Paul Hoover

Paul Hoover earned a BA in English from Manchester University in North Manchester, Indiana, and an MA in English with an emphasis on creative writing from the University of Illinois Chicago. 

Hoover is the author of fifteen poetry collections, including O, and Green: New and Selected Poems (MadHat Press, 2021); The Book of Unnamed Things (MadHat Press, 2018); Desolation: Souvenir (Omnidawn, 2012); In Idiom and Earth (En el idioma y en la tierra, 2012), translated by María Baranda (Mexico: Conaculta, 2012); Sonnet 56 (Les Figues, 2009); Edge and Fold (Apogee Press, 2006); Poems in Spanish (Omnidawn, 2005); Winter Mirror (Flood Editions, 2002); Rehearsal in Black (Salt Publications, 2001); Viridian (University of Georgia Press, 1997); and The Novel: A Poem (New Directions, 1991).

Hoover has also published Fables of Representation: Essays (University of Michigan Press, 2004) and the novel Saigon, Illinois (Vintage Contemporaries, 1988), a chapter of which appeared in The New Yorker. The Italian translation of Saigon, Illinois, translated by Nicola Manuppelli, was published by Carbonio Editore of Milan in 2018. Hoover’s translations include The Complete Poems of San Juan de la Cruz (Milkweed Editions, 2021), co-translated with María Baranda; Selected Poems of Friedrich Hölderlin (Omnidawn, 2008), co-translated with Maxine Chernoff; and two books with Nguyen Do, Black Dog, Black Night: Contemporary Vietnamese Poetry (Milkweed Editions, 2008) and Beyond the Court Gate: Selected Poems of Nguyen Trai (Counterpath Press, 2010). Hoover is the editor of Postmodern American Poetry: A Norton Anthology (W. W. Norton, 1994), which was reissued in 2013, and The New World Written: Selected Poems of María Baranda (Yale University Press, 2021).  

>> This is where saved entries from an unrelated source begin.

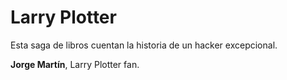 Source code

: 
# Larry Plotter

Esta saga de libros cuentan la historia de un hacker excepcional.

**Jorge Martín**, Larry Plotter fan.
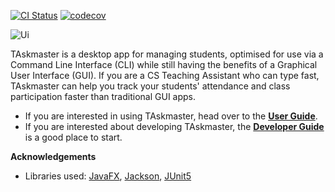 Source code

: [![CI Status](https://github.com/AY2021S1-CS2103-F09-1/tp/workflows/Java%20CI/badge.svg)](https://github.com/AY2021S1-CS2103-F09-1/tp/actions)
[![codecov](https://codecov.io/gh/se-edu/AY2021S1-CS2103-F09-1/tp/branch/master/graph/badge.svg)](https://codecov.io/gh/se-edu/AY2021S1-CS2103-F09-1/tp)

![Ui](images/Ui.png)

TAskmaster is a desktop app for managing students, optimised 
for use via a Command Line Interface (CLI) while still having 
the benefits of a Graphical User Interface (GUI). If you are a 
CS Teaching Assistant who can type fast, TAskmaster can help you 
track your students' attendance and class participation faster 
than traditional GUI apps.

* If you are interested in using TAskmaster, head over to the [**User Guide**](UserGuide.md).
* If you are interested about developing TAskmaster, the [**Developer Guide**](DeveloperGuide.md) is a good place to start.


**Acknowledgements**

* Libraries used: [JavaFX](https://openjfx.io/), [Jackson](https://github.com/FasterXML/jackson), [JUnit5](https://github.com/junit-team/junit5)
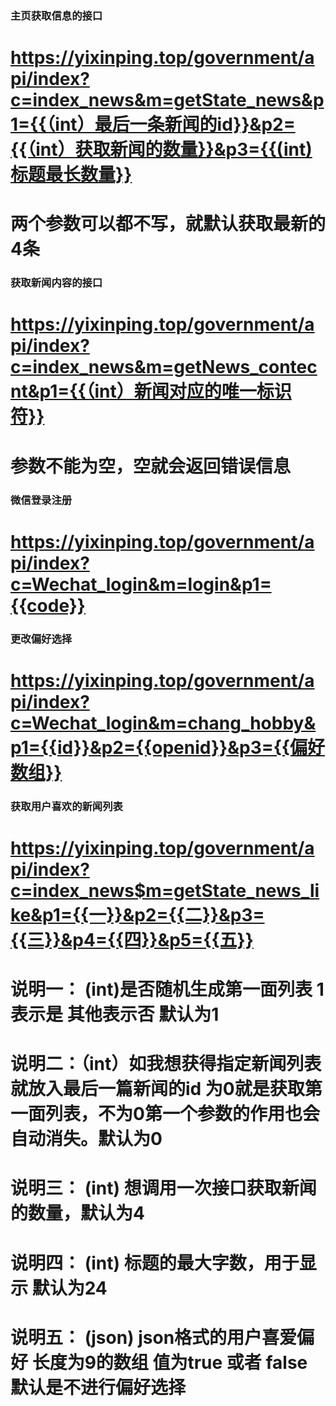 ### 主页获取信息的接口
# https://yixinping.top/government/api/index?c=index_news&m=getState_news&p1={{（int）最后一条新闻的id}}&p2={{（int）获取新闻的数量}}&p3={{(int)标题最长数量}}
# 两个参数可以都不写，就默认获取最新的4条

### 获取新闻内容的接口
# https://yixinping.top/government/api/index?c=index_news&m=getNews_contecnt&p1={{（int）新闻对应的唯一标识符}}
# 参数不能为空，空就会返回错误信息

### 微信登录注册
# https://yixinping.top/government/api/index?c=Wechat_login&m=login&p1={{code}}

### 更改偏好选择
# https://yixinping.top/government/api/index?c=Wechat_login&m=chang_hobby&p1={{id}}&p2={{openid}}&p3={{偏好数组}}

### 获取用户喜欢的新闻列表
# https://yixinping.top/government/api/index?c=index_news$m=getState_news_like&p1={{一}}&p2={{二}}&p3={{三}}&p4={{四}}&p5={{五}}
# 说明一： (int)是否随机生成第一面列表 1表示是 其他表示否 默认为1
# 说明二：（int）如我想获得指定新闻列表就放入最后一篇新闻的id 为0就是获取第一面列表，不为0第一个参数的作用也会自动消失。默认为0
# 说明三： (int) 想调用一次接口获取新闻的数量，默认为4
# 说明四： (int) 标题的最大字数，用于显示 默认为24
# 说明五： (json) json格式的用户喜爱偏好 长度为9的数组 值为true 或者 false 默认是不进行偏好选择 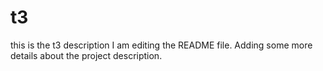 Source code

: # t3
this is the t3 description
I am editing the README file. 
Adding some more details about the project description.
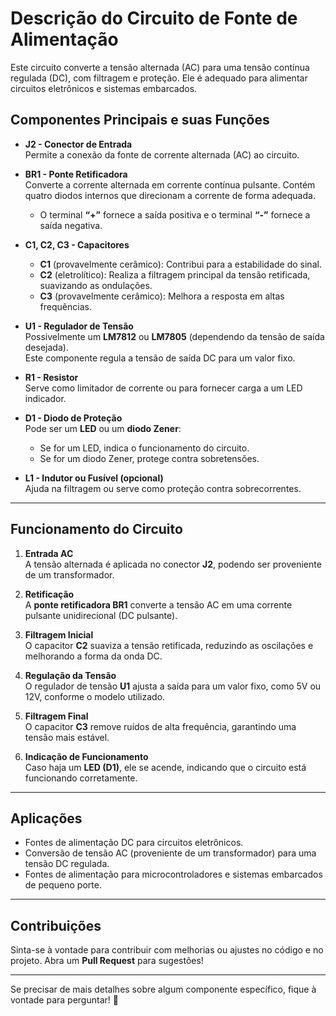 # Descrição do Circuito de Fonte de Alimentação

Este circuito converte a tensão alternada (AC) para uma tensão contínua regulada (DC), com filtragem e proteção. Ele é adequado para alimentar circuitos eletrônicos e sistemas embarcados.

## Componentes Principais e suas Funções

- **J2 - Conector de Entrada**  
  Permite a conexão da fonte de corrente alternada (AC) ao circuito.

- **BR1 - Ponte Retificadora**  
  Converte a corrente alternada em corrente contínua pulsante. Contém quatro diodos internos que direcionam a corrente de forma adequada.  
  - O terminal **“+”** fornece a saída positiva e o terminal **“-”** fornece a saída negativa.

- **C1, C2, C3 - Capacitores**  
  - **C1** (provavelmente cerâmico): Contribui para a estabilidade do sinal.  
  - **C2** (eletrolítico): Realiza a filtragem principal da tensão retificada, suavizando as ondulações.  
  - **C3** (provavelmente cerâmico): Melhora a resposta em altas frequências.

- **U1 - Regulador de Tensão**  
  Possivelmente um **LM7812** ou **LM7805** (dependendo da tensão de saída desejada).  
  Este componente regula a tensão de saída DC para um valor fixo.

- **R1 - Resistor**  
  Serve como limitador de corrente ou para fornecer carga a um LED indicador.

- **D1 - Diodo de Proteção**  
  Pode ser um **LED** ou um **diodo Zener**:  
  - Se for um LED, indica o funcionamento do circuito.  
  - Se for um diodo Zener, protege contra sobretensões.

- **L1 - Indutor ou Fusível (opcional)**  
  Ajuda na filtragem ou serve como proteção contra sobrecorrentes.

---

## Funcionamento do Circuito

1. **Entrada AC**  
   A tensão alternada é aplicada no conector **J2**, podendo ser proveniente de um transformador.

2. **Retificação**  
   A **ponte retificadora BR1** converte a tensão AC em uma corrente pulsante unidirecional (DC pulsante).

3. **Filtragem Inicial**  
   O capacitor **C2** suaviza a tensão retificada, reduzindo as oscilações e melhorando a forma da onda DC.

4. **Regulação da Tensão**  
   O regulador de tensão **U1** ajusta a saída para um valor fixo, como 5V ou 12V, conforme o modelo utilizado.

5. **Filtragem Final**  
   O capacitor **C3** remove ruídos de alta frequência, garantindo uma tensão mais estável.

6. **Indicação de Funcionamento**  
   Caso haja um **LED (D1)**, ele se acende, indicando que o circuito está funcionando corretamente.

---

## Aplicações

- Fontes de alimentação DC para circuitos eletrônicos.
- Conversão de tensão AC (proveniente de um transformador) para uma tensão DC regulada.
- Fontes de alimentação para microcontroladores e sistemas embarcados de pequeno porte.

---

## Contribuições

Sinta-se à vontade para contribuir com melhorias ou ajustes no código e no projeto. Abra um **Pull Request** para sugestões!

---

Se precisar de mais detalhes sobre algum componente específico, fique à vontade para perguntar! 🚀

Hoover is the recipient of the Frederick Bock Award, the 2009 PEN USA Translation Award, the 2002 Jerome J. Shestack Prize, the 1987 Carl Sandburg Literary Award, the 1984 General Electric Foundation Award for Younger Writers, and a fellowship from the National Endowment for the Arts.

Hoover is the editor of the annual literary magazine New American Writing. He served as poet in residence at Columbia College Chicago, where he founded a number of programs and the Columbia Poetry Review, from 1974 to 2003. Hoover has been a professor of English in the creative writing department at San Francisco State University since 2003.